Context: Chronic pharmacological glucocorticoid (GC) use causes substantial morbidity from protein wasting. Growth hormone (GH) and androgens are anabolic agents that may potentially reverse GC-induced protein loss.

Objective: To assess the effect of GH and dehydroepiandrosterone (DHEA) on protein metabolism in subjects on long-term GC therapy.

Design: An open, stepwise GH dose-finding study (Study 1) followed by a randomized crossover intervention study (Study 2).

Setting: A clinical research facility.

Patients and intervention: In Study 1, 6 subjects (age 69±4 yr) treated with long-term (>6 months) GCs (prednisone dose 8.3±0.8 mg/d) were studied before and after two sequential GH doses (0.8mg/d and 1.6mg/d) for two weeks each. In Study 2, 10 women (age 71±3 yr) treated with long-term GCs (prednisone dose 5.4±0.5 mg/d) were studied at baseline and after two weeks treatment with GH 0.8 mg/d, DHEA 50 mg/d or GH and DHEA (combination treatment).

Main outcome measure: Changes in whole body protein metabolism were assessed using a 3-h primed constant infusion of 1-[¹³C] leucine, from which rates of leucine appearance (leucine Ra), leucine oxidation (Lox) and leucine incorporation into protein (LIP) were estimated.
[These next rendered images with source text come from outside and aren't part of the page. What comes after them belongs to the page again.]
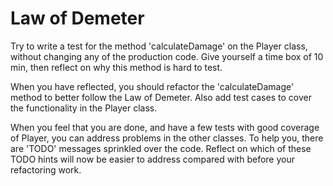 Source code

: # Law of Demeter

Try to write a test for the method 'calculateDamage' on the Player class, without changing any of the production code. Give yourself a time box of 10 min, then reflect on why this method is hard to test.

When you have reflected, you should refactor the 'calculateDamage' method to better follow the Law of Demeter. Also add test cases to cover the functionality in the Player class.

When you feel that you are done, and have a few tests with good coverage of Player, you can address problems in the other classes. To help you, there are 'TODO' messages sprinkled over the code. Reflect on which of these TODO hints will now be easier to address compared with before your refactoring work.  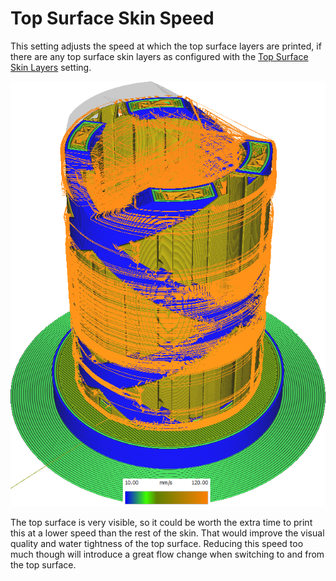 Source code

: Top Surface Skin Speed
====
This setting adjusts the speed at which the top surface layers are printed, if there are any top surface skin layers as configured with the [Top Surface Skin Layers](roofing_layer_count.md) setting.

![Various structures printed at different speeds](images/speed_difference.png)

The top surface is very visible, so it could be worth the extra time to print this at a lower speed than the rest of the skin. That would improve the visual quality and water tightness of the top surface. Reducing this speed too much though will introduce a great flow change when switching to and from the top surface. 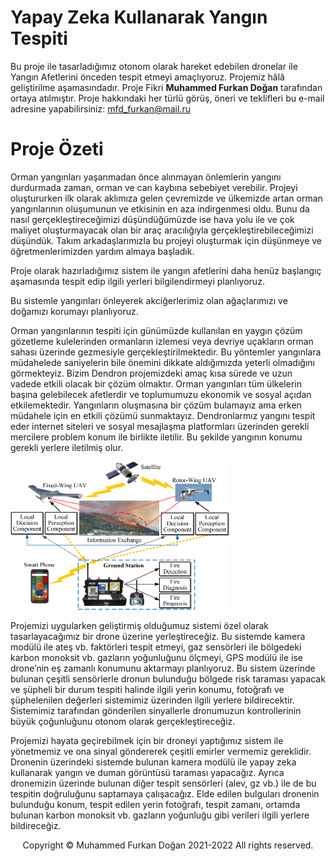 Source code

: # Yapay Zeka Kullanarak Yangın Tespiti
Bu proje ile tasarladığımız otonom olarak hareket edebilen dronelar ile Yangın Afetlerini önceden tespit etmeyi amaçlıyoruz. Projemiz hâlâ geliştirilme aşamasındadır. 
Proje Fikri <b>Muhammed Furkan Doğan</b> tarafından ortaya atılmıştır.
Proje hakkındaki her türlü görüş, öneri ve teklifleri bu e-mail adresine yapabilirsiniz: mfd_furkan@mail.ru
  

# Proje Özeti	

Orman yangınları yaşanmadan önce alınmayan önlemlerin yangını durdurmada zaman, orman ve can kaybına sebebiyet verebilir.  Projeyi oluştururken ilk olarak aklımıza gelen çevremizde ve ülkemizde artan orman yangınlarının oluşumunun ve etkisinin en aza indirgenmesi  oldu. Bunu da nasıl gerçekleştireceğimizi düşündüğümüzde ise hava yolu ile ve çok maliyet oluşturmayacak olan bir araç aracılığıyla gerçekleştirebileceğimizi düşündük. Takım arkadaşlarımızla bu projeyi oluşturmak için düşünmeye ve öğretmenlerimizden yardım almaya başladık. 

Proje olarak hazırladığımız sistem ile yangın afetlerini daha henüz başlangıç aşamasında tespit edip ilgili yerleri bilgilendirmeyi planlıyoruz.

Bu sistemle yangınları önleyerek akciğerlerimiz olan ağaçlarımızı ve doğamızı korumayı planlıyoruz.



Orman yangınlarının tespiti için günümüzde kullanılan en yaygın çözüm gözetleme kulelerinden ormanların izlemesi veya devriye uçakların orman sahası üzerinde gezmesiyle gerçekleştirilmektedir. Bu yöntemler yangınlara müdahelede saniyelerin bile önemini dikkate aldığımızda yeterli olmadığını görmekteyiz. Bizim Dendron projemizdeki amaç kısa sürede ve uzun vadede etkili olacak bir çözüm olmaktır. Orman yangınları tüm ülkelerin başına gelebilecek afetlerdir ve toplumumuzu ekonomik ve sosyal açıdan etkilemektedir. Yangınların oluşmasına bir çözüm bulamayız ama erken müdahele için en etkili çözümü sunmaktayız. Dendronlarmız yangını tespit eder internet siteleri ve sosyal mesajlaşma platformları üzerinden gerekli mercilere problem konum ile birlikte iletilir. Bu şekilde yangının konumu gerekli yerlere iletilmiş olur.


<img src="yontemdiagrami.png" width="350" title="Yontem Diagrami">
<br>

Projemizi uygularken geliştirmiş olduğumuz sistemi özel olarak tasarlayacağımız bir drone üzerine yerleştireceğiz. Bu sistemde kamera modülü ile ateş vb. faktörleri tespit etmeyi, gaz sensörleri ile bölgedeki karbon monoksit vb. gazların yoğunluğunu ölçmeyi, GPS modülü ile ise drone’nin eş zamanlı konumunu aktarmayı planlıyoruz. Bu sistem üzerinde bulunan çeşitli sensörlerle dronun bulunduğu bölgede risk taraması yapacak ve şüpheli bir durum tespiti halinde ilgili yerin konumu, fotoğrafı ve şüphelenilen değerleri sistemimiz üzerinden ilgili yerlere bildirecektir. Sistemimiz tarafından gönderilen sinyallerle dronumuzun kontrollerinin büyük çoğunluğunu otonom olarak gerçekleştireceğiz.



Projemizi hayata geçirebilmek için bir droneyi yaptığımız sistem ile yönetmemiz ve ona sinyal göndererek çeşitli emirler vermemiz gereklidir. Dronenin üzerindeki sistemde bulunan kamera modülü ile yapay zeka kullanarak yangın ve duman görüntüsü taraması yapacağız. Ayrıca dronemizin üzerinde bulunan diğer tespit sensörleri (alev, gz vb.) ile de bu tespitin doğruluğunu saptamaya çalışacağız. Elde edilen bulguları dronenin bulunduğu konum, tespit edilen yerin fotoğrafı, tespit zamanı, ortamda bulunan karbon monoksit vb. gazların yoğunluğu gibi verileri ilgili yerlere bildireceğiz.

<p style="text-align:center;">Copyright &copy; Muhammed Furkan Doğan 2021-2022 All rights reserved.</p>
Results: In Study 1, GH 0.8 mg/d and 1.6 mg/d significantly reduced Lox by 19% (p=0.03) and 31% (p=0.02) and increased LIP by 10% (p=0.13) and 19% (p=0.04) respectively. The lower GH dose did not cause hyperglycaemia, whereas GH 1.6 mg/d resulted in fasting hyperglycemia in two of 6 subjects. In Study 2, DHEA did not significantly change leucine metabolism alone or when combined with GH. Blood glucose was not affected by DHEA.

Conclusion: GH, at a modest supraphysiologic dose of 0.8 mg/d, induces protein anabolism in chronic GC users without causing diabetes. DHEA 50 mg/d does not enhance the effect of GH. GH may safely prevent or reverse protein loss induced by chronic GC therapy.